# Commercial aviation: fuel economy of planes?

This data-file calculates the fuel economy of planes from first principles, using physics to calculate lift and drag, and comparing with actual data from aircraft manufacturers. The typical fuel economy of a plane is 80 passenger-mpg to carry 400 passengers, 8,000km at 900kmph, using jet fuel with 12,000 Wh/kg energy density. What sensitivities and decarbonization opportunities?

This data-file captures the fuel economy of planes, i.e., passenger jets in commercial aviation, starting from first principles in a flexible model, which can be stress-tested, and contrasted with forty years of actual data. You can flex the fuel mass, fuel density, efficiency, passenger count and flight velocity, to derive different ranges and fuel economies.

As a rule of thumb, a passenger jet that takes off with 25% of its weight in jet fuel can travel 8,000km at 900kmph, with a fuel economy of 80 passenger-mpge. Taking off with a larger weight of fuel, 35-45% of the total take-off mass, extends the range to 12,000-14,000km.

How does the fuel economy of planes vary as a function of key input variables? For example, larger planes tend to be more efficient per passenger (chart below). But they also tend to travel further. And each +/- 1,000km of range tends to increase or decrease the fuel economy by around 1.2 passenger mpg-e (chart above).

Each 100kmph increase in velocity also degrades fuel economy by around 4 passenger mpg-e (chart below). The key reason is that the thrust needed to overcome air resistance increases as a cube function of velocity. Concorde had a top speed of 2,179 kmph, which all else equal, hurt its fuel economy by -70%, and if we also reflect that Concorde only carried 100 passengers, then its fuel economy would be -92% lower than today’s planes. Conversely, at low velocities, fuel economy degrades because more energy is expended on lift, to keep the plane in the air for longer.

Over the past 40-years, commercial jets have become more efficient at a pace of 1% per annum, while Airbus and Boeing stand out as having made the most efficient aircraft. Data comparing different companies are available in the data-file.

For the future of the energy transition, there may be challenges to displacing jet fuel, which has an energy density of 12,000 Wh/kg. A large plane powered by a lithium ion battery, at 300 Wh/kg battery energy density simply cannot exceed a range beyond 600km, even if the batteries comprise one-half of its mass at take-off.

In theory, hydrogen has 3x higher energy density per unit mass than jet fuel. Hence a hydrogen-powered plane would need to carry less fuel to achieve the same range, which could improve fuel economy by 25%. This, at least, is one physics advantage for hydrogen-powered planes.

However, the practical challenges of storing liquefied or ultra-compressed fuel are the reason that the aviation industry has not already harnessed LNG as a potential fuel source, which is 25% more energy dense than jet fuel per unit mass and could have afforded a 10% improvement in fuel economy for the same range.

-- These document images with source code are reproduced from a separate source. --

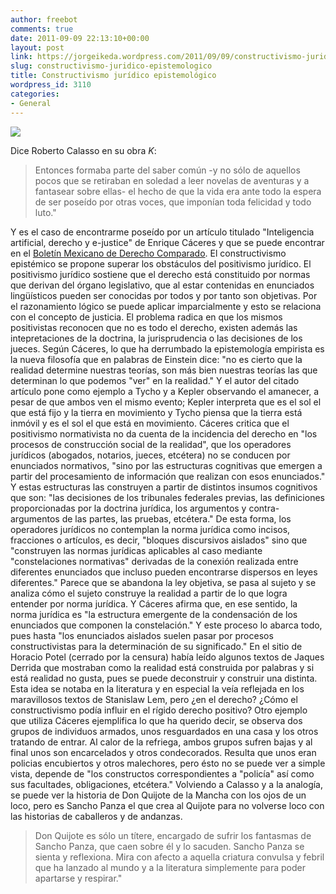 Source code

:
 ```yaml
---
author: freebot
comments: true
date: 2011-09-09 22:13:10+00:00
layout: post
link: https://jorgeikeda.wordpress.com/2011/09/09/constructivismo-juridico-epistemologico/
slug: constructivismo-juridico-epistemologico
title: Constructivismo jurídico epistemológico
wordpress_id: 3110
categories:
- General
---
```


[![](http://www.jorgeikeda.com/wordpress/wp-content/uploads/2011/09/435px-Don_Quijote_and_Sancho_Panza-217x300.jpg)](http://www.jorgeikeda.com/wordpress/wp-content/uploads/2011/09/435px-Don_Quijote_and_Sancho_Panza.jpg)

Dice Roberto Calasso en su obra _K_:




<blockquote>Entonces formaba parte del saber común -y  no sólo de aquellos pocos que se retiraban en soledad a leer novelas de aventuras y a fantasear sobre ellas- el hecho de que la vida era ante todo la espera de ser poseído por otras voces, que imponían toda felicidad y todo luto."</blockquote>



Y es el caso de encontrarme poseído por un artículo titulado "Inteligencia artificial, derecho y e-justice" de Enrique Cáceres y que se puede encontrar en el [Boletín Mexicano de Derecho Comparado](http://www.juridicas.unam.mx/publica/rev/boletin/cont/116/inf/inf12.htm#N3).
El constructivismo epistémico se propone superar los obstáculos del positivismo jurídico.
El positivismo jurídico sostiene que el derecho está constituido por normas que derivan del órgano legislativo, que al estar contenidas en enunciados lingüísticos pueden ser conocidas por todos y por tanto son objetivas. Por el razonamiento lógico se puede aplicar imparcialmente y esto se relaciona con el concepto de justicia. El problema radica en que los mismos positivistas reconocen que no es todo el derecho, existen además las intepretaciones de la doctrina, la jurisprudencia o las decisiones de los jueces.
Según Cáceres, lo que ha derrumbado la epistemología empirista es la nueva filosofía que en palabras de Einstein dice: "no es cierto que la realidad determine nuestras teorías, son más bien nuestras teorías las que determinan lo que podemos "ver" en la realidad."
Y el autor del citado artículo pone como ejemplo a Tycho y a Kepler observando el amanecer, a pesar de que ambos ven el mismo evento; Kepler interpreta que es el sol el que está fijo y la tierra en movimiento y Tycho piensa que la tierra está inmóvil y es el sol el que está en movimiento.
Cáceres critica que el positivismo normativista no da cuenta de la incidencia del derecho en "los procesos de construcción social de la realidad", que los operadores jurídicos (abogados, notarios, jueces, etcétera) no se conducen por enunciados normativos, "sino por las estructuras cognitivas que emergen a partir del procesamiento de información que realizan con esos enunciados."
Y estas estructuras las construyen a partir de distintos insumos cognitivos que son: "las decisiones de los tribunales federales previas, las definiciones proporcionadas por la doctrina jurídica, los argumentos y contra-argumentos de las partes, las pruebas, etcétera."
De esta forma, los operadores jurídicos no contemplan  la norma jurídica como incisos, fracciones o artículos, es decir, "bloques discursivos aislados" sino que "construyen las normas jurídicas aplicables al caso mediante "constelaciones normativas" derivadas de la conexión realizada entre diferentes enunciados que incluso pueden encontrarse dispersos en leyes diferentes."
Parece que se abandona la ley objetiva, se pasa al sujeto y se analiza cómo el sujeto construye la realidad a partir de lo que logra entender por norma jurídica. Y Cáceres afirma que, en ese sentido, la norma jurídica es "la estructura emergente de la condensación de los enunciados que componen la constelación." Y este proceso lo abarca todo, pues hasta "los enunciados aislados suelen pasar por procesos constructivistas para la determinación de su significado."
En el sitio de Horacio Potel (cerrado por la censura) había leído algunos textos de Jaques Derrida que mostraban como la realidad está construida por palabras y si está realidad no gusta, pues se puede deconstruir y construir una distinta. Esta idea se notaba en la literatura y en especial la veía reflejada en los maravillosos textos de Stanislaw Lem, pero ¿en el derecho? ¿Cómo el constructivismo podía influir en el rígido derecho positivo?
Otro ejemplo que utiliza Cáceres ejemplifica lo que ha querido decir, se observa dos grupos de individuos armados, unos resguardados en una casa y los otros tratando de entrar.  Al calor de la refriega, ambos grupos sufren bajas y al final unos son encarcelados y otros condecorados. Resulta que unos eran policias encubiertos y otros malechores, pero ésto no se puede ver a simple vista, depende de "los constructos correspondientes a "policía" así como sus facultades, obligaciones, etcétera."
Volviendo a Calasso y a la analogía, se puede ver la historia de Don Quijote de la Mancha con los ojos de un loco, pero es Sancho Panza el que crea al Quijote para no volverse loco con las historias de caballeros y de andanzas.




<blockquote>Don Quijote es sólo un títere, encargado de sufrir los fantasmas de Sancho Panza, que caen sobre él y lo sacuden. Sancho Panza se sienta y reflexiona. Mira con afecto a aquella criatura convulsa y febril que ha lanzado al mundo y a la literatura simplemente para poder apartarse y respirar." </blockquote>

Across all of our research, we think aviation will be one of the last sectors to decarbonize, as reflected in our long-term oil demand models. We have also evaluated e-fuels (aka SAF), biogas to liquids, alcohol-to-jet and renewable jet fuel (upgraded renewable diesel). The lowest cost and most practical option is to offset the CO2 emissions of continued jet fuel consumption with high-quality nature-based solutions, or even next-gen DAC.